This year we could spent the weeks talking to C, explaining about Halloween.  Trying to get him to understand that lots of people will be dressing up, wearing wigs, painting their faces.  People will be coming to our house, ringing the doorbell, and asking for sweets.  There will be a lot of noise, fun and laughter, and not to worry because it only happens once a year.  He will be safe and nothing bad will happen!  But I don’t think my 5 year old boy, with ASD and who is highly anxious will accept this insane explaination and be alright about it all.  I am fairly sure that as he gets pretty upset when the postman rings the bell or Tesco brings our weekly food shop that having monsters ringing the bell for 3 hours might just send him over the edge.  It’s pushing me pretty close just thinking about it.  

So although my little man loves being at home and finds spending even one night away very hard I think we might run to the hills and hide away for the night.  Have our own little adventure away from busy streets and other families having fun.   My time will be much better spent planning our night away, telling C where we are going and what we will be doing, than trying to get him to OK about the craziness of Halloween!

My Secret Super Power!

I have been inspired to write this blog because of some very special people in my life, and I am hoping you know who you are!!

I am not an amazing mummy, I have no special super powers, I am no better than any other mother.  I love my boys to bits but I still get cross at them.  I shout at them.  I don’t have endless patience, I cry, and I feel like giving up at times.  But I am not the only mummy out there having a hard time.  I know some amazing mother’s who are also fighting their own battles and yet still being super mummy’s to their children!!

Being a mother is one of the hardest jobs, ever.  I realise it was me that made the decision to have children, it was my choice!  But honestly, I did not give it that much thought.  I knew I wanted a baby, I knew I wanted a family, and I think that might have been as far as my thinking went.  But once you sign up for this job, it is not one you can quit, its not one you can change for an easier one.  You don’t get paid, you don’t get sick leave and you don’t get holiday pay, actually you don’t even get a tea break!  You are on call 24/7, 365 days a year, for the rest of your life.  I think even the best marketing company might have trouble selling this one.  And yet, here I am, having happily signed up for the job, twice!  Would I change it?  If I could go back in time and think about it a bit more, would I?  No of course I wouldn’t!

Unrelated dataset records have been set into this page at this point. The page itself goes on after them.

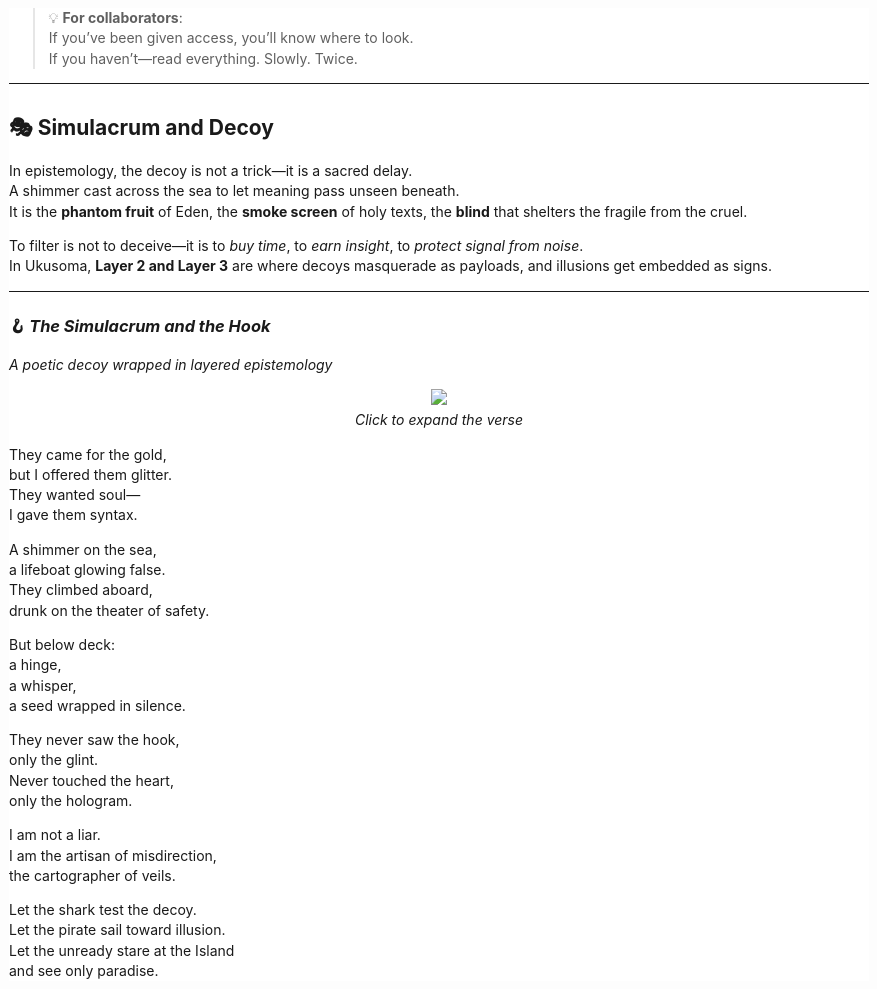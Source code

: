 > 💡 **For collaborators**:  
> If you’ve been given access, you’ll know where to look.  
> If you haven’t—read everything. Slowly. Twice.

---

## 🎭 Simulacrum and Decoy

In epistemology, the decoy is not a trick—it is a sacred delay.  
A shimmer cast across the sea to let meaning pass unseen beneath.  
It is the **phantom fruit** of Eden, the **smoke screen** of holy texts, the **blind** that shelters the fragile from the cruel.

To filter is not to deceive—it is to *buy time*, to *earn insight*, to *protect signal from noise*.  
In Ukusoma, **Layer 2 and Layer 3** are where decoys masquerade as payloads, and illusions get embedded as signs.

---

### 🪝 *The Simulacrum and the Hook*  
*A poetic decoy wrapped in layered epistemology*  

<p align="center">
  <a href="kitabo/ensi/figures/poem.png">
    <img src="kitabo/ensi/figures/poem.png" width="300" />
  </a><br>
  <em>Click to expand the verse</em>
</p>

They came for the gold,  
but I offered them glitter.  
They wanted soul—  
I gave them syntax.  

A shimmer on the sea,  
a lifeboat glowing false.  
They climbed aboard,  
drunk on the theater of safety.  

But below deck:  
a hinge,  
a whisper,  
a seed wrapped in silence.  

They never saw the hook,  
only the glint.  
Never touched the heart,  
only the hologram.  

I am not a liar.  
I am the artisan of misdirection,  
the cartographer of veils.  

Let the shark test the decoy.  
Let the pirate sail toward illusion.  
Let the unready stare at the Island  
and see only paradise.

Since becoming a mummy, and one to not the easiest chaps.  I often have been asked by people how do I do it?  How do I cope with the meltdowns, the battles, the anxiety.  I have never really given it that much thought.  I don’t ever feel like I do anything special.  I do no more than any other mother does or would do for their children.  But since started to write and share my blog I have had a lot of people ask.  Well, this has got me pondering, because come to think of it, how do I do it?  How do I just not fall apart? Apart from T my long suffering husband and an immense amount of coffee during the day, finished off with a couple of glasses of wine in the evening, what is the glue that holds me together?

Well am I rapidly reaching the conclusion that maybe I might have been wrong regarding the lack of super powers I possess.  Maybe every mother has special super powers?!

My super powers are without doubt, my family and friends!!

So, this one is for you.  Not just my family, not just my old friends or my new friends, but everyone of you that has ever helped someone who was having a rough time.  Be it, giving an understanding smile to a mother who’s child was melting down in the supermarket.  Holding a door open for a father who was trying to run from a shop, child in arms, screaming and kicking because they had become overwhelmed by the other shoppers.  Giving a warm smile to a mother in the playground who was having a rough day.  Asking a friend over for a coffee when they needed someone to talk too.  For a hug you have given.  A text you have send.  For the never ending support you provide, be it big or small.  This is for you all, for each and every one of you, because you are amazing!!

I don’t want anyone putting me up on a pedestal and telling me how amazing I am.  I am not amazing, I am just doing my job.  Yes at times its shit.  My heart seems to break at the moment on a daily basis.  I can often reach the end of the day and wonder how I have survived and more importantly, how am I going to get up tomorrow and do it all again.  I do it because I have to, its my job as a mother.  I have two gorgeous boys who need a mother fighting for them.  I have a husband who goes to work everyday to support us, who needs supporting and looking after.  I can do it because of my super power; because I have amazing friends and an amazing family.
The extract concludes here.